Лепестки пробежали по шее, тонкая кожа, видна жилка… бьётся — быстро. Опустились ниже, по ключицам, обойдя каждый сосок с поклонением, целуя, окутывая шапочкой бутона. Дойдя до пупка, остановился.
— Я скучал.
— Я скучала.
Когда он успел снять одежду?..
— Тшшш, — бутон у бутона. Что-то прошептали друг другу, пока ноги раздвигаются шире… шире… ещё… Царапина. Остро. Больно.
— Тшшш, не шевелись, — она и не думала.
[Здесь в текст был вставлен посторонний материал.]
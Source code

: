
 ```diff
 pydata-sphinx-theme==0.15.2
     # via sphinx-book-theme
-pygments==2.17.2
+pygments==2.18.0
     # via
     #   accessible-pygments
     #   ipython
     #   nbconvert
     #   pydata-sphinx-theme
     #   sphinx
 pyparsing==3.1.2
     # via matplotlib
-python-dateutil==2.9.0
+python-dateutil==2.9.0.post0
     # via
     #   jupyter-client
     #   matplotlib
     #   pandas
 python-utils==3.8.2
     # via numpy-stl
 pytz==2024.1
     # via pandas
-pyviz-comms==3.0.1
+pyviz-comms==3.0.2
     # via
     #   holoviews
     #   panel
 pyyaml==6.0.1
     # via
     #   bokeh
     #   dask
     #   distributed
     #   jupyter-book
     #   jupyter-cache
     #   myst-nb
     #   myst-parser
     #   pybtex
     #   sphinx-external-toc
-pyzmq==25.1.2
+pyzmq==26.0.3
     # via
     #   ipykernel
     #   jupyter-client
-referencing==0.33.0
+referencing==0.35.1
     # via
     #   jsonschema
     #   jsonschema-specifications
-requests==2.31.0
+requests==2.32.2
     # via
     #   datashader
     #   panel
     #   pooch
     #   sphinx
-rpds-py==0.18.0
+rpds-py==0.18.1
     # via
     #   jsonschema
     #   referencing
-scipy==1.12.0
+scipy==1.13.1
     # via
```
Просто смотрит. — Ты мне доверяешь?
Она бы доверила ему свою жизнь. Не думая. Сейчас он держал эту жизнь в своих руках.
— Мне нужно десять.
— Десять? Не много? — проскакивают нотки смеха в женском голосе.
— Два дня… десять раз… на наши «десять».
Глава 1.
Она сладко потянулась, ловя последние минуты полусна, придумывая на грани яви, какой бы сон ей мог сниться, если бы она видела сны.
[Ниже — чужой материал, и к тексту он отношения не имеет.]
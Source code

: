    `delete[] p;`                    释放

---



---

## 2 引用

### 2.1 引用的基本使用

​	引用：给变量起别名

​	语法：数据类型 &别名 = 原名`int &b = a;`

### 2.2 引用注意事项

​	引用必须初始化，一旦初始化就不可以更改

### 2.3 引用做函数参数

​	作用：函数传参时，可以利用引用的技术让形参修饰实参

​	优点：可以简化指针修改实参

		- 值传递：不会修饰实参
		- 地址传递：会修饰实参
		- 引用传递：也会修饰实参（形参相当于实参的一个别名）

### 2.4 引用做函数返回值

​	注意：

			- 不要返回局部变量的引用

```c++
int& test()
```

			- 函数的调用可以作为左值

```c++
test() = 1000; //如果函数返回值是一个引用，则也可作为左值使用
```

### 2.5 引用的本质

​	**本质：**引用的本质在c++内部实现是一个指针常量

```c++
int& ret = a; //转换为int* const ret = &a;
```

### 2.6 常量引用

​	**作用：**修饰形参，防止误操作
Удобная привычка просыпаться раньше будильника на десять минут вне зависимости от того, на какое время он заведён, давала возможность побыть наедине со своими мыслями, позволить себе минуты тишины и отстранённости — роскошь в век скоростей.
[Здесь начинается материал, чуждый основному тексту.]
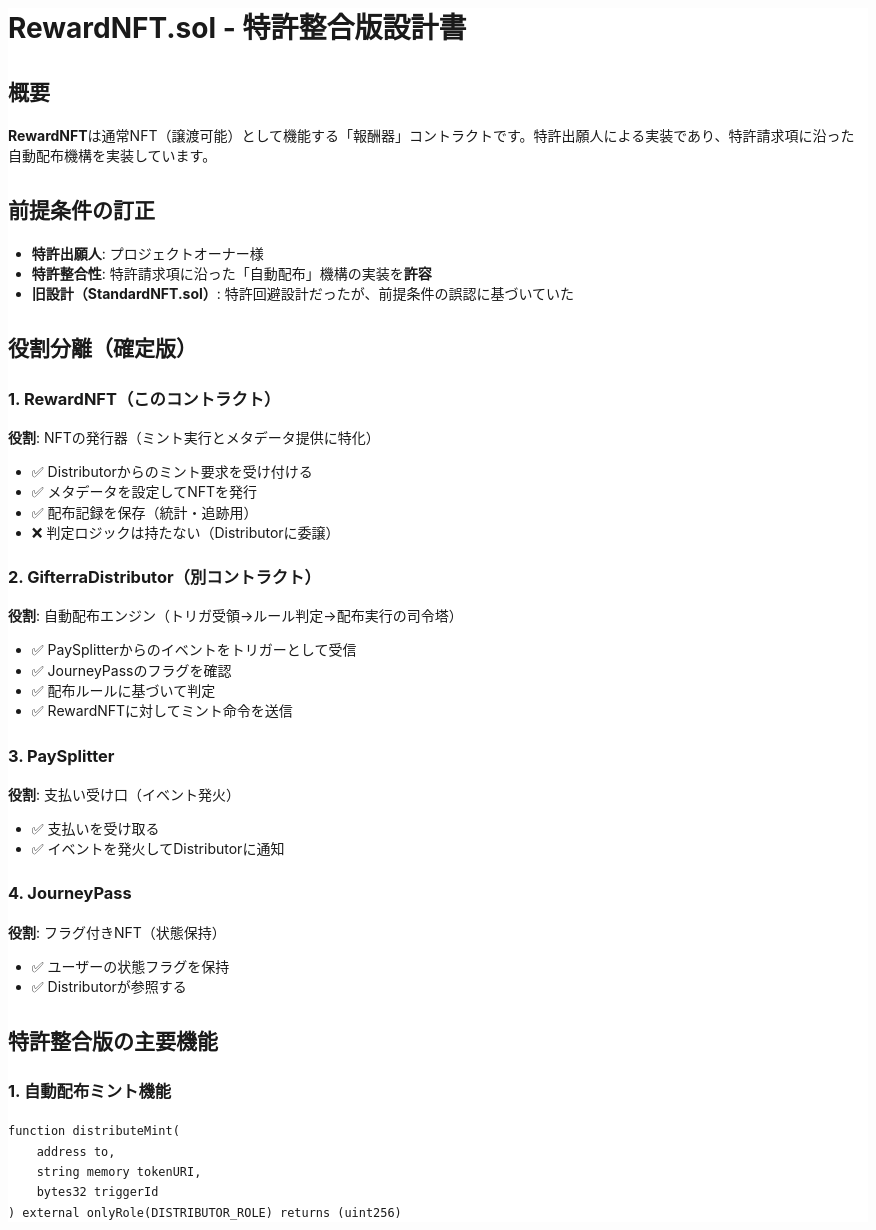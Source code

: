 # RewardNFT.sol - 特許整合版設計書

## 概要

**RewardNFT**は通常NFT（譲渡可能）として機能する「報酬器」コントラクトです。特許出願人による実装であり、特許請求項に沿った自動配布機構を実装しています。

## 前提条件の訂正

- **特許出願人**: プロジェクトオーナー様
- **特許整合性**: 特許請求項に沿った「自動配布」機構の実装を**許容**
- **旧設計（StandardNFT.sol）**: 特許回避設計だったが、前提条件の誤認に基づいていた

## 役割分離（確定版）

### 1. RewardNFT（このコントラクト）
**役割**: NFTの発行器（ミント実行とメタデータ提供に特化）

- ✅ Distributorからのミント要求を受け付ける
- ✅ メタデータを設定してNFTを発行
- ✅ 配布記録を保存（統計・追跡用）
- ❌ 判定ロジックは持たない（Distributorに委譲）

### 2. GifterraDistributor（別コントラクト）
**役割**: 自動配布エンジン（トリガ受領→ルール判定→配布実行の司令塔）

- ✅ PaySplitterからのイベントをトリガーとして受信
- ✅ JourneyPassのフラグを確認
- ✅ 配布ルールに基づいて判定
- ✅ RewardNFTに対してミント命令を送信

### 3. PaySplitter
**役割**: 支払い受け口（イベント発火）

- ✅ 支払いを受け取る
- ✅ イベントを発火してDistributorに通知

### 4. JourneyPass
**役割**: フラグ付きNFT（状態保持）

- ✅ ユーザーの状態フラグを保持
- ✅ Distributorが参照する

## 特許整合版の主要機能

### 1. 自動配布ミント機能

```solidity
function distributeMint(
    address to,
    string memory tokenURI,
    bytes32 triggerId
) external onlyRole(DISTRIBUTOR_ROLE) returns (uint256)
```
С первым же сигналом будильника, легко встав, отбросив сонливость и морок придуманных снов, бодрым шагом начала свой день. Долгий.
Стакан воды, упражнения для пресса, ног, позвоночника, для гибкости, стройности, для хорошего настроения, для всего, что может и не может понадобиться сегодня. Беговая дорожка находилась около широкого окна, выходящего на газон с молодой, светло-зелёной травой. Окно с видом на синее утреннее небо с кучевыми облаками и ветку дерева, почти без листьев, что склонилась и пересекает вид на зелень.
По пути в ванную комнату открыла дверь в «детскую», где из-под одеяла выглядывают ноги уже совсем не детского размера.
— Просыпайся, засоня.
Невнятное бурчание и недовольное сопение под подушкой, спрятанной под одеялом.
— Я ещё зайду.
Готовя завтрак, поймала себя на том, что терпение начинает заканчиваться, как и каждое утро, уже готовясь совершить едва ли не десятую попытку поднять из постели ребёнка, как ребёнок, собственной персоной, с заспанным лицом, уселся за стол, вопрошая одним взглядом — что же он будет есть?
— Где «доброе утро»?
— Доброе, — недовольно, в тарелку.
— Может, умоешься?
— Не-а.
— А как же режим?
— Ну его. Спать хочу.
— Ну-ну. Завтракай, потом поговорим, — подмигивая, зная, что утреннее настроение сына будет исчезать по мере поглощения блинов, ежедневного и обязательного завтрака, без которого кареглазый парнишка отказывался выходить из дома. Настолько, что научился печь блины сам, будучи ещё первоклашкой, тем не менее, предпочитая завтрак из маминых рук.
— Не люблю рано вставать.
— И что делать? — улыбаясь.
— Если бы…
— Не «если бы».
— Ну, мам!
— Не мамкай, мы говорили много раз. Какой интернат? Разве ты сирота, или у тебя нет дома?
— Да при чём тут это? Даже сын Петра Павловича живёт в интернате.
— Сын Петра Павловича может жить хоть на луне.
— Мааааам.
— Что?
— Я бы там высыпался.
— У тебя бы было времени на сон больше на сорок минут, тебе ничто не мешает ложиться раньше дома, — улыбаясь, — до конца учебного года осталось меньше месяца, мы поговорим с папой по этому поводу, и если это действительно, — на «действительно» мягкое ударение, — необходимо, то я, конечно, разрешу, но со следующего года. Сейчас нет никакого смысла, согласись.